START DATA PROVIDED
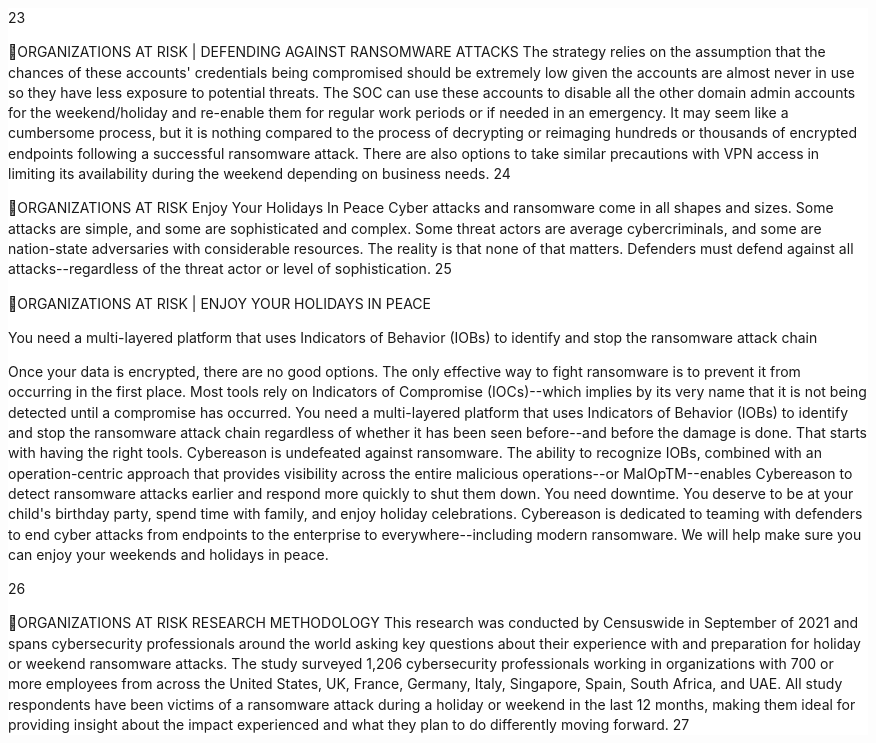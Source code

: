 23

ORGANIZATIONS AT RISK | DEFENDING AGAINST RANSOMWARE ATTACKS
The strategy relies on the assumption that the chances of these accounts' credentials being compromised should be extremely low given the accounts are almost never in use so they have less exposure to potential threats. The SOC can use these accounts to disable all the other domain admin accounts for the weekend/holiday and re-enable them for regular work periods or if needed in an emergency. It may seem like a cumbersome process, but it is nothing compared to the process of decrypting or reimaging hundreds or thousands of encrypted endpoints following a successful ransomware attack. There are also options to take similar precautions with VPN access in limiting its availability during the weekend depending on business needs.
24

ORGANIZATIONS AT RISK
Enjoy Your Holidays In Peace
Cyber attacks and ransomware come in all shapes and sizes. Some attacks are simple, and some are sophisticated and complex. Some threat actors are average cybercriminals, and some are nation-state adversaries with considerable resources. The reality is that none of that matters. Defenders must defend against all attacks--regardless of the threat actor or level of sophistication.
25

ORGANIZATIONS AT RISK | ENJOY YOUR HOLIDAYS IN PEACE

You need a multi-layered
platform that uses
Indicators of Behavior
(IOBs) to identify and stop the ransomware
attack chain

Once your data is encrypted, there are no good options. The only effective way to fight ransomware is to prevent it from occurring in the first place. Most tools rely on Indicators of Compromise (IOCs)--which implies by its very name that it is not being detected until a compromise has occurred. You need a multi-layered platform that uses Indicators of Behavior (IOBs) to identify and stop the ransomware attack chain regardless of whether it has been seen before--and before the damage is done.
That starts with having the right tools. Cybereason is undefeated against ransomware. The ability to recognize IOBs, combined with an operation-centric approach that provides visibility across the entire malicious operations--or MalOpTM--enables Cybereason to detect ransomware attacks earlier and respond more quickly to shut them down.
You need downtime. You deserve to be at your child's birthday party, spend time with family, and enjoy holiday celebrations. Cybereason is dedicated to teaming with defenders to end cyber attacks from endpoints to the enterprise to everywhere--including modern ransomware. We will help make sure you can enjoy your weekends and holidays in peace.

26

ORGANIZATIONS AT RISK
RESEARCH METHODOLOGY
This research was conducted by Censuswide in September of 2021 and spans cybersecurity professionals around the world asking key questions about their experience with and preparation for holiday or weekend ransomware attacks. The study surveyed 1,206 cybersecurity professionals working in organizations with 700 or more employees from across the United States, UK, France, Germany, Italy, Singapore, Spain, South Africa, and UAE. All study respondents have been victims of a ransomware attack during a holiday or weekend in the last 12 months, making them ideal for providing insight about the impact experienced and what they plan to do differently moving forward.
27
END DATA PROVIDED
WHAT YOU SHOULD DO: Copy each line of the listing that includes "Cybereason".

SOLUTION FOR THIS EXERCISE:
That starts with having the right tools. Cybereason is undefeated against ransomware. The ability to recognize IOBs, combined with an operation-centric approach that provides visibility across the entire malicious operations--or MalOpTM--enables Cybereason to detect ransomware attacks earlier and respond more quickly to shut them down.
You need downtime. You deserve to be at your child's birthday party, spend time with family, and enjoy holiday celebrations. Cybereason is dedicated to teaming with defenders to end cyber attacks from endpoints to the enterprise to everywhere--including modern ransomware. We will help make sure you can enjoy your weekends and holidays in peace.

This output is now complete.